Plain-text document sources:
--------------------

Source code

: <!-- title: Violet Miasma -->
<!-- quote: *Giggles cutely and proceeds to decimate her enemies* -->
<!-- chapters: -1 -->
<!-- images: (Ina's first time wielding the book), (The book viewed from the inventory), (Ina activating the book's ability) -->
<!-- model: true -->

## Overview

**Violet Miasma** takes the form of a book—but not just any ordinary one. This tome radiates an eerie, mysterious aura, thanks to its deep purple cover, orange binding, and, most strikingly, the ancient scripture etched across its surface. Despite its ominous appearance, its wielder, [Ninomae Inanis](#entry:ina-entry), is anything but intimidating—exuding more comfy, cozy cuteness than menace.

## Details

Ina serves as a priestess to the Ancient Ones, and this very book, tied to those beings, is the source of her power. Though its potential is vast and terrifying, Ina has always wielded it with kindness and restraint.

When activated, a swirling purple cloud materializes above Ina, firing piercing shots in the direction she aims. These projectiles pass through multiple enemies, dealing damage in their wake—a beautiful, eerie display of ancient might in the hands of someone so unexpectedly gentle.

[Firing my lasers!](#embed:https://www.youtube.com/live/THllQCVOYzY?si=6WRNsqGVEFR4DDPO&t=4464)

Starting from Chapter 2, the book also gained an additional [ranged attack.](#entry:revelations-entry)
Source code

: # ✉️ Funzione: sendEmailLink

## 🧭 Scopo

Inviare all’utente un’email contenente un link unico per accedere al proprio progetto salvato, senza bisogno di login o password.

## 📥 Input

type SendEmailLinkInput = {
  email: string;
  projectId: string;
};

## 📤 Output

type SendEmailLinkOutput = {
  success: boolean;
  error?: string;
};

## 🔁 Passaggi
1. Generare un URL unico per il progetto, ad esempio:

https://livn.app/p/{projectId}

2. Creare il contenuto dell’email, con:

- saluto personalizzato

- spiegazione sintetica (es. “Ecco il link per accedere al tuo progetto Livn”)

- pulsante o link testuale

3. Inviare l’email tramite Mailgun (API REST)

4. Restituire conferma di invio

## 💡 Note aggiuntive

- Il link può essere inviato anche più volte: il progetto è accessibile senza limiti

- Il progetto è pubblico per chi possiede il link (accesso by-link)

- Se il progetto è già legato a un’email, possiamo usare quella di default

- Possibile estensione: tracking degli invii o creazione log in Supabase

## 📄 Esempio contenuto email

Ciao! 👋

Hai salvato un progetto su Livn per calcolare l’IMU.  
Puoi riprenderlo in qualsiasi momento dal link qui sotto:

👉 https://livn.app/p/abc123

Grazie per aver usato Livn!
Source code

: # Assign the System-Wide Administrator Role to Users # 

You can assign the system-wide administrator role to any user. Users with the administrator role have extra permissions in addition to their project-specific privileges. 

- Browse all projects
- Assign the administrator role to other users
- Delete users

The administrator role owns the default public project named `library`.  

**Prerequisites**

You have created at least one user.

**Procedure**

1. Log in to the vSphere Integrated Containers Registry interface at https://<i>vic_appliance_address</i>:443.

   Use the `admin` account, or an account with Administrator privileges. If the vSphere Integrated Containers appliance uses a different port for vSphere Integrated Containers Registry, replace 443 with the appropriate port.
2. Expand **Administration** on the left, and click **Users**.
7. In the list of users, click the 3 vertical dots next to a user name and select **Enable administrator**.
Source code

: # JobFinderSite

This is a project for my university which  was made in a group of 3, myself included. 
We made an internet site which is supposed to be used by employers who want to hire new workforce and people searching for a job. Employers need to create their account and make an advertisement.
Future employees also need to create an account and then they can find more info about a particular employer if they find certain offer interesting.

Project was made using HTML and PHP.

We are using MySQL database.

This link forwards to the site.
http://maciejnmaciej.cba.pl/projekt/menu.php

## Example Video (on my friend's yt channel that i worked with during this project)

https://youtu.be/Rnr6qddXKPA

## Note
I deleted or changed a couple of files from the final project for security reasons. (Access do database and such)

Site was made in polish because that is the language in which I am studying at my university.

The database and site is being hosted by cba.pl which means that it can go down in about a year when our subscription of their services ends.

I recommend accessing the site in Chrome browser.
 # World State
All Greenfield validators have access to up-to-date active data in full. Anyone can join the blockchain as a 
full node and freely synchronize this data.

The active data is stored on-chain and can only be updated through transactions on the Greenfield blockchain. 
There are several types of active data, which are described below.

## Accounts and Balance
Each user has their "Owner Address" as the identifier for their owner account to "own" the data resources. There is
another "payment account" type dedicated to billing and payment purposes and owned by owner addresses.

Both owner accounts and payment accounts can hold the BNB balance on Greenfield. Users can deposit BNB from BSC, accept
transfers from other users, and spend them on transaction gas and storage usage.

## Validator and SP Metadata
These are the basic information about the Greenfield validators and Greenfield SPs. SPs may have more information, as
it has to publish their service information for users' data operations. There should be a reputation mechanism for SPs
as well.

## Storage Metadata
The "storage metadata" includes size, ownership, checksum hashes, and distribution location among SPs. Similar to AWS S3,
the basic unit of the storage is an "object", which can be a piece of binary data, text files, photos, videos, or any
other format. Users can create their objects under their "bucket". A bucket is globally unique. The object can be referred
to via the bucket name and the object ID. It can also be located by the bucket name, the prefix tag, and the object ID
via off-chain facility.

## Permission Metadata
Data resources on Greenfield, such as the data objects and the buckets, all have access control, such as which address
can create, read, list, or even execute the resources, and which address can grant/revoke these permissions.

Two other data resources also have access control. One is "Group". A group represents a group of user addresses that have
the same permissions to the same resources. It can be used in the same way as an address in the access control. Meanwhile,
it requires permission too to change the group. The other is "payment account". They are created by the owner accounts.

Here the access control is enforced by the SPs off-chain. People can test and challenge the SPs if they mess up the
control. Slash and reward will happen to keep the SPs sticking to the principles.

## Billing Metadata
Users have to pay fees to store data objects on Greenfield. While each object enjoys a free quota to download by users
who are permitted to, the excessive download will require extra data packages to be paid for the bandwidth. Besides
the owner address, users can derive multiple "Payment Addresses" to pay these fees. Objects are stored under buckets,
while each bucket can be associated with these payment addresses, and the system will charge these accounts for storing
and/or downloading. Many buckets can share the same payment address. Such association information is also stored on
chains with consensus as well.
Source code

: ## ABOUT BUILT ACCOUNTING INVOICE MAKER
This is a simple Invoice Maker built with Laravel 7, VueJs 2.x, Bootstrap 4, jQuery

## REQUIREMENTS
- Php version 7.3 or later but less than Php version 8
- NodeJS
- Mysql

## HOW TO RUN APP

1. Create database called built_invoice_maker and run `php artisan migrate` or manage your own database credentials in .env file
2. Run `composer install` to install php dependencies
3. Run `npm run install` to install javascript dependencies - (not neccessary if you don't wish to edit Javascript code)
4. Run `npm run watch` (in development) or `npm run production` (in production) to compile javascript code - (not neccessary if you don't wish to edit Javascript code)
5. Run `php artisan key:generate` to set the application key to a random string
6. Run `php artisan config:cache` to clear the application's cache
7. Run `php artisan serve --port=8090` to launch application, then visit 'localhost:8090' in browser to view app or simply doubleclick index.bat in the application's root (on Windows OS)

--------------------

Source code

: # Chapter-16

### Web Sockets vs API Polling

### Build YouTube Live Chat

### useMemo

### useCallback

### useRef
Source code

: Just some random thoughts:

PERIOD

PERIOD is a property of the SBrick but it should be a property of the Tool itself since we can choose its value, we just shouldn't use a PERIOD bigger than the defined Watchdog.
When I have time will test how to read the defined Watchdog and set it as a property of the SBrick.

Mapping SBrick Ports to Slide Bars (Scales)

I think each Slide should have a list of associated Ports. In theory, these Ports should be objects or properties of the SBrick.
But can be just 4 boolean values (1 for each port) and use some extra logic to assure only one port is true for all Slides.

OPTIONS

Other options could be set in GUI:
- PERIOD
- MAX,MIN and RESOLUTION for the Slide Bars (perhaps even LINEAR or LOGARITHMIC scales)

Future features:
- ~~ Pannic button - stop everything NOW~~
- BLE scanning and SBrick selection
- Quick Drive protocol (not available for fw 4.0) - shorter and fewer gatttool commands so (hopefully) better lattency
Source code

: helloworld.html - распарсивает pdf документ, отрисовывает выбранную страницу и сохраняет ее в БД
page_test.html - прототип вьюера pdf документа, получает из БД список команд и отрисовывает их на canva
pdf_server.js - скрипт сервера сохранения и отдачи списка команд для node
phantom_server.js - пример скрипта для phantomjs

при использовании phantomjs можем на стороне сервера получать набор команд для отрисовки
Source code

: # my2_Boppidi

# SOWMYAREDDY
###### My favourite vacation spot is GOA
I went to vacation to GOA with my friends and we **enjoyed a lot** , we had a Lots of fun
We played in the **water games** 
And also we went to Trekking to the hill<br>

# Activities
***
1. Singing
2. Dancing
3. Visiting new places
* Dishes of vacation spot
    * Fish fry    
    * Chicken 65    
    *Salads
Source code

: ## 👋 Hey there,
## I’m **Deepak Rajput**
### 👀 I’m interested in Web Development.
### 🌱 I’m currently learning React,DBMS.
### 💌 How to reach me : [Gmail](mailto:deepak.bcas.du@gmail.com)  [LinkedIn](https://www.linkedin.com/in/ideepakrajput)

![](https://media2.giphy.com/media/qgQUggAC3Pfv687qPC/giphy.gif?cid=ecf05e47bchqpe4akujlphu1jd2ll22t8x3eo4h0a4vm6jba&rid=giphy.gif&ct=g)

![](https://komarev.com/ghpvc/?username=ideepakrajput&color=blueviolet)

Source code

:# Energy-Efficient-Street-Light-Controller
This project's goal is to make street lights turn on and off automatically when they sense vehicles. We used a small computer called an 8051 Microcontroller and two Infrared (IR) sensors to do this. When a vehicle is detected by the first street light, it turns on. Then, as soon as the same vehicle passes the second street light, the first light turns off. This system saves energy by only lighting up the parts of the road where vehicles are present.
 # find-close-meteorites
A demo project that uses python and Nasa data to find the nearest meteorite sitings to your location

--------------------

● **Instructions for the task**:
Write down only the number of lines above where the word "property" occurs.

● **Answer section**:
2